Rev. Mex. Biodiv. vol.81 no.3 México dic. 2010

 

Taxonomía y sistemática

 

Variabilidad morfológica y crecimiento corporal de cuatro poblaciones de Crocodylus moreletii en cautiverio

 

Morphological variability and body growth on four populations of Crocodylus moreletii in captivity

 

Ricardo Serna–Lagunes1*, J. Jaime Zúñiga–Vega2, Pablo Díaz–Rivera1, Fernando Clemente–Sánchez3, Arturo Pérez–Vázquez1 y Juan L. Reta–Mendiola1

 

1 Programa de Posgrado en Agroecosistemas Tropicales, Colegio de Postgraduados, Campus Veracruz. Km. 88.5 Carretera Federal Xalapa–Veracruz, Tepetates, Municipio de Manlio F. Altamirano 91700 Veracruz, México. *Correspondencia: rserna@colpos.mx

2 Departamento de Ecología y Recursos Naturales, Facultad de Ciencias, Universidad Nacional Autónoma de México. Ciudad Universitaria 04510 México, D. F., México.

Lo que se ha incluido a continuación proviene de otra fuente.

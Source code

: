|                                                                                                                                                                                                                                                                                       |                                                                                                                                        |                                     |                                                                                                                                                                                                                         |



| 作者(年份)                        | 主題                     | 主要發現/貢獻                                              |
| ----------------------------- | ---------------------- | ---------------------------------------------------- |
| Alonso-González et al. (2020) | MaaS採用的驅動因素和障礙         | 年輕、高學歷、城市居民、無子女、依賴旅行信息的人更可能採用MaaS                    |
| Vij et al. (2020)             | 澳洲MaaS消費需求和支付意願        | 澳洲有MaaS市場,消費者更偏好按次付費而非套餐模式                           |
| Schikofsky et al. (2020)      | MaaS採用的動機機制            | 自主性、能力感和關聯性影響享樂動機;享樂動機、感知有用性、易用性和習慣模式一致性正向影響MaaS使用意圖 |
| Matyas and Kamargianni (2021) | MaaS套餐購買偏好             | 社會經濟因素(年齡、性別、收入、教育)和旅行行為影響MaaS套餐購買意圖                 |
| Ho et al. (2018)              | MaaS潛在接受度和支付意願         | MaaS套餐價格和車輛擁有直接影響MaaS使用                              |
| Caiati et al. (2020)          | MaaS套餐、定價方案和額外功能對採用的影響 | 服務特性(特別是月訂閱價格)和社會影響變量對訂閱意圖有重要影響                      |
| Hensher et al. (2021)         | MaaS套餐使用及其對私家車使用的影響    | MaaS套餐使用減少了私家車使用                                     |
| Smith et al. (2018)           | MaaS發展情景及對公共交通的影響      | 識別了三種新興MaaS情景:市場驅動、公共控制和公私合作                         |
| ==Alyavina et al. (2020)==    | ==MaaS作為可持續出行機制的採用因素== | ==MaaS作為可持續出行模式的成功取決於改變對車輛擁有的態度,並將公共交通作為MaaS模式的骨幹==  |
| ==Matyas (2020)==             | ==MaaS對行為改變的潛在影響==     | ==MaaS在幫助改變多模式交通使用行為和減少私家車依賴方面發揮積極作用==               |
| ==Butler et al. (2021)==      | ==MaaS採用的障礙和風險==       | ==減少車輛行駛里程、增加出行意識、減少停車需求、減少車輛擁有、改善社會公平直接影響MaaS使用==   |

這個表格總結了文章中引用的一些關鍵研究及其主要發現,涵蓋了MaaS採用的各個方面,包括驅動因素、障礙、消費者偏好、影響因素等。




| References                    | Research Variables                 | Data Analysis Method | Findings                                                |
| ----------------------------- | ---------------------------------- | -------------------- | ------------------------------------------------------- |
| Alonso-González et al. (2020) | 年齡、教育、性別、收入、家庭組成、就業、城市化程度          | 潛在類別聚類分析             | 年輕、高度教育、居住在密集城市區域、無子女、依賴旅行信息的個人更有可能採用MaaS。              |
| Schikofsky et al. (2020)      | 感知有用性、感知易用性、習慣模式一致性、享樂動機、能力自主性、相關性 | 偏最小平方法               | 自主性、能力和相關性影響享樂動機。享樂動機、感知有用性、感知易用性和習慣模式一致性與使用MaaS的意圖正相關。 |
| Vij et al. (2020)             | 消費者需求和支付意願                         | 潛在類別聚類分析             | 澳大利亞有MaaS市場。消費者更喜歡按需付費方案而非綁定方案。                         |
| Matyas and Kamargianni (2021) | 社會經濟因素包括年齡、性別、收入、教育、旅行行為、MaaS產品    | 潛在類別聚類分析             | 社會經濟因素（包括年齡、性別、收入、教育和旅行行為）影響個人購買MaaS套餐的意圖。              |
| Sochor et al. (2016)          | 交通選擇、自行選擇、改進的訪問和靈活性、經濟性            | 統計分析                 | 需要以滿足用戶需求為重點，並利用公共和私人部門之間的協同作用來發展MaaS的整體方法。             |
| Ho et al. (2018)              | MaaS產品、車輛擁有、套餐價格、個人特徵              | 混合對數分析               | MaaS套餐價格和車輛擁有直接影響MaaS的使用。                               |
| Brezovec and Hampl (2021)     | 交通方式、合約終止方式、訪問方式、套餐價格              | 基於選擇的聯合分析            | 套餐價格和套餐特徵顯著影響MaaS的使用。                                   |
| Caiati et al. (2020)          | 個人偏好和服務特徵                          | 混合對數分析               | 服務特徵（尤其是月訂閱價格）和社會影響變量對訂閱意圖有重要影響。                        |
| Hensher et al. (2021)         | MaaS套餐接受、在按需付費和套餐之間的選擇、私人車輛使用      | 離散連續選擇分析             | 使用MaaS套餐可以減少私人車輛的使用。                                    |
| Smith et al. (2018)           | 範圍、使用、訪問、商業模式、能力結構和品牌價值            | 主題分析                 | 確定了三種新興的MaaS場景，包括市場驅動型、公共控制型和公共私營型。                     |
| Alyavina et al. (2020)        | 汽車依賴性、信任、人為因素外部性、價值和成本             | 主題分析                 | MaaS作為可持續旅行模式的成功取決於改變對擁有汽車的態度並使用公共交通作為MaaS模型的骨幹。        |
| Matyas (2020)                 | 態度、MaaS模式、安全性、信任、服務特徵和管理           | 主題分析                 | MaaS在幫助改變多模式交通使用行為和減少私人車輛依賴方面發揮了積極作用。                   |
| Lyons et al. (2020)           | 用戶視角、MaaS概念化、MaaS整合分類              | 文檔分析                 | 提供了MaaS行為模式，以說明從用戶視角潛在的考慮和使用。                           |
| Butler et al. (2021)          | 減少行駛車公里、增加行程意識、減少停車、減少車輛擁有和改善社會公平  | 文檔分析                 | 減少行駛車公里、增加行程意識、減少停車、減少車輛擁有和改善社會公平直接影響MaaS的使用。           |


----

3 Programa de Manejo y Administración de Vida Silvestre, Colegio de Postgraduados, Campus San Luis Potosí. Iturbide 73, 78620 Salinas de Hidalgo, San Luis Potosí, México.

 

Recibido: 27 mayo 2009
Aceptado: 19 enero 2010

 

Resumen

El objetivo del trabajo fue evaluar la variabilidad morfológica y el crecimiento corporal de 4 poblaciones del cocodrilo de pantano (Crocodylus moreletii) que se encuentran en la Unidad de Manejo para la Conservación de la Vida Silvestre Cacahuatal ubicada en el estado de Veracruz, México. Se compararon 4 poblaciones: 2 poblaciones cuyos individuos nacieron en vida silvestre y 2 que nacieron en cautiverio. Los rasgos morfológicos estudiados fueron similares entre poblaciones y entre sexos. Las tasas de crecimiento corporal fueron significativamente diferentes entre poblaciones. Los individuos que nacieron en condiciones naturales crecieron más rápidamente que los nacidos en cautiverio. Se concluye que el cautiverio no parece afectar la expresión morfológica, pero sí la tasa de crecimiento corporal. Estos resultados muestran que diferentes poblaciones de C. moreletii pueden presentar un crecimiento diferencial determinado por las condiciones de cautiverio.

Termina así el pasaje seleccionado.